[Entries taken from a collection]
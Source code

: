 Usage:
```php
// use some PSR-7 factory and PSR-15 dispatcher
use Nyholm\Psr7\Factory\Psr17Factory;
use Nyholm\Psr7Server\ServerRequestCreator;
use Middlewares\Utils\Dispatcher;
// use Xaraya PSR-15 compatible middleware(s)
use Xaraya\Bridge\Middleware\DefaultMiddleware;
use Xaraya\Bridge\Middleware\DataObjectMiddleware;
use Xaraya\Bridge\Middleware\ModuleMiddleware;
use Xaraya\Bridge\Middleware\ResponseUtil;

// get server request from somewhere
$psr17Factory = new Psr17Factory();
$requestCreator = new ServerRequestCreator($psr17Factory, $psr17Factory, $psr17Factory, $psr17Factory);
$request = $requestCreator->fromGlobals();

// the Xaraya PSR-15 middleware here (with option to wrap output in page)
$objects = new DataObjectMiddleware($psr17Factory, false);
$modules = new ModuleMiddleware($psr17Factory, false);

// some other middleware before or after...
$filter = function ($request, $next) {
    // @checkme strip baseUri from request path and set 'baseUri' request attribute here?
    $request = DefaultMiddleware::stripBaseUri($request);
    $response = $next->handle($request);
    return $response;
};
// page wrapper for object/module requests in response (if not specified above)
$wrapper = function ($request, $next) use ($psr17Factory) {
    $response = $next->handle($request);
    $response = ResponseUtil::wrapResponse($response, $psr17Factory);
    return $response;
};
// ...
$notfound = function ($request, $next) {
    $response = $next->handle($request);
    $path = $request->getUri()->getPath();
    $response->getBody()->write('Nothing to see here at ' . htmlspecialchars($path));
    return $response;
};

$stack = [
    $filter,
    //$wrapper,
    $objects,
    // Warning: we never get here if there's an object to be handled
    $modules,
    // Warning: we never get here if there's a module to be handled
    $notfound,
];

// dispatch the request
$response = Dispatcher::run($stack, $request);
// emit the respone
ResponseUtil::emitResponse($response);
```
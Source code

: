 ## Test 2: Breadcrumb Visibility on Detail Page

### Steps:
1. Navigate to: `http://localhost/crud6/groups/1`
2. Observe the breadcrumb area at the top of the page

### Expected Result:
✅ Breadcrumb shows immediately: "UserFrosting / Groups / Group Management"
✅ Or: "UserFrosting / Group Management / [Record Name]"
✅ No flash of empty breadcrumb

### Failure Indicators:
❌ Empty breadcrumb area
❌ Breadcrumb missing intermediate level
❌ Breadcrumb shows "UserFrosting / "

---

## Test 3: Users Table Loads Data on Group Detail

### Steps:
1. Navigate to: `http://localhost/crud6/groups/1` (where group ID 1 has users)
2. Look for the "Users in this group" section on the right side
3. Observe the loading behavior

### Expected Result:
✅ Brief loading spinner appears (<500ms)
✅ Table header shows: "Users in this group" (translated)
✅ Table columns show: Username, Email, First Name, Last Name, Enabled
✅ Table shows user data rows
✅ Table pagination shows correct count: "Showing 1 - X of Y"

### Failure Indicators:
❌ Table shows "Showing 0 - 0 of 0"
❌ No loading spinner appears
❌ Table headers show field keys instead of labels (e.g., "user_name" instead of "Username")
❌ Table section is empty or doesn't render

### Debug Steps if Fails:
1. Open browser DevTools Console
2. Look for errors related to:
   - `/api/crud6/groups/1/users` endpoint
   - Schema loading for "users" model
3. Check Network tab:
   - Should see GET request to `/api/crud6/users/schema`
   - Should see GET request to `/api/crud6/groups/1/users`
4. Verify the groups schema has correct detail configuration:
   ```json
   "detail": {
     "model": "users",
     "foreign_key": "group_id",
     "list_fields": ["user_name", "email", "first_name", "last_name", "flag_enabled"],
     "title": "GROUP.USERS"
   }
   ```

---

...

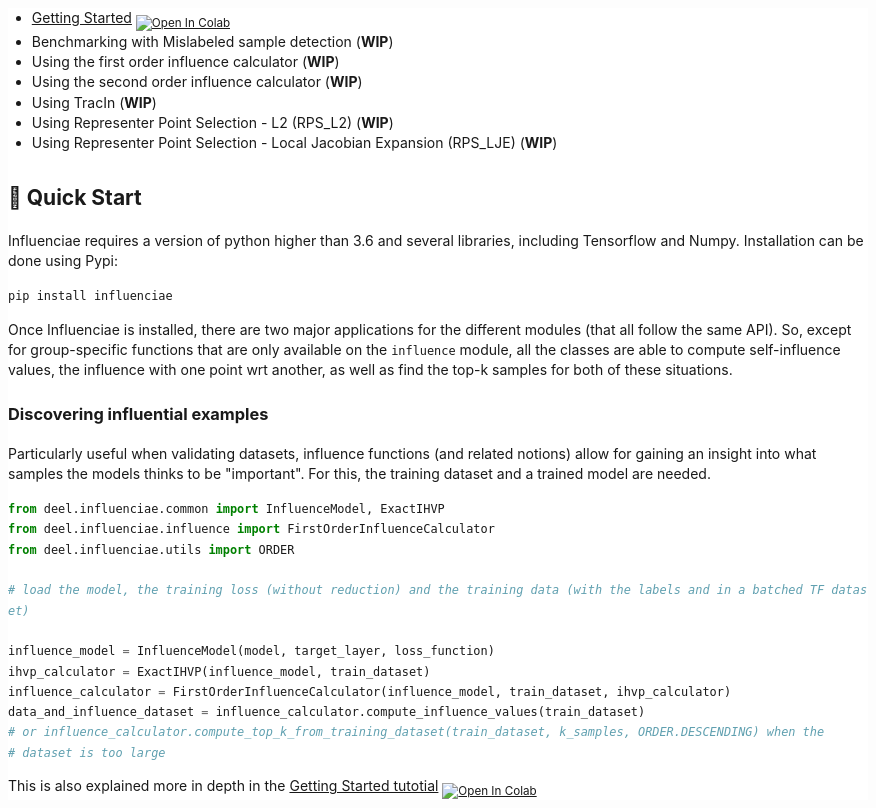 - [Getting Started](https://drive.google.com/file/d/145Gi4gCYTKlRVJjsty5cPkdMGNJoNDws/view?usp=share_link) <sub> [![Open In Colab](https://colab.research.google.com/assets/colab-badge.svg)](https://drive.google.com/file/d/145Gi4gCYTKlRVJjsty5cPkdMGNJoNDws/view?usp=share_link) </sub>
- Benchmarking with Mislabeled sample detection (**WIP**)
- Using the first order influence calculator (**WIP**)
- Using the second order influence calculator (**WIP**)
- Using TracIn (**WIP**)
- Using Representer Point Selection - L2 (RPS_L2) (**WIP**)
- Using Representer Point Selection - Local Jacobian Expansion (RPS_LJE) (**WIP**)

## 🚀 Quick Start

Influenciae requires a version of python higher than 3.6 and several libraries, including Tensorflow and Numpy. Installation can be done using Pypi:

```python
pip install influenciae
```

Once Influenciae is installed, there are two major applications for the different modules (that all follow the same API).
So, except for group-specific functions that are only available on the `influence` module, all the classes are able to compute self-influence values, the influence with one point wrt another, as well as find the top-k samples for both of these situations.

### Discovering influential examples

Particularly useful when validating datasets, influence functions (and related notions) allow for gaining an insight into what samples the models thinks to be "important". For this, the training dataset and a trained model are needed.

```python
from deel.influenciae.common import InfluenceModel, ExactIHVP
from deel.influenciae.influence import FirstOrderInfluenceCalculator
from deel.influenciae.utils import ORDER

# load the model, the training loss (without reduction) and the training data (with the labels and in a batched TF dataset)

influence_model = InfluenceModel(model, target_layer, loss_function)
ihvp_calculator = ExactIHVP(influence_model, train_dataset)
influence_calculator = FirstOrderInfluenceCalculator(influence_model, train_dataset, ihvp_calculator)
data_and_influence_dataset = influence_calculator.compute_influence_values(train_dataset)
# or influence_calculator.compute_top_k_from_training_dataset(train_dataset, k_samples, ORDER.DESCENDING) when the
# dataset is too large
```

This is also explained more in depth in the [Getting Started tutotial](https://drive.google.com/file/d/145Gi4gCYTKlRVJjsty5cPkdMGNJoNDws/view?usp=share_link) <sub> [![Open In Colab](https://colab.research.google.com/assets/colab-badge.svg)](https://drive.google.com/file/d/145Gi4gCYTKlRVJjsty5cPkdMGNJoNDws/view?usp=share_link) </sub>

What to do
An exact, complete copy of the lines above from the one with "2. Look for the" through the one with "Last Name, Enabled" is the whole answer.

Task output
2. Look for the "Users in this group" section on the right side
3. Observe the loading behavior

### Expected Result:
✅ Brief loading spinner appears (<500ms)
✅ Table header shows: "Users in this group" (translated)
✅ Table columns show: Username, Email, First Name, Last Name, Enabled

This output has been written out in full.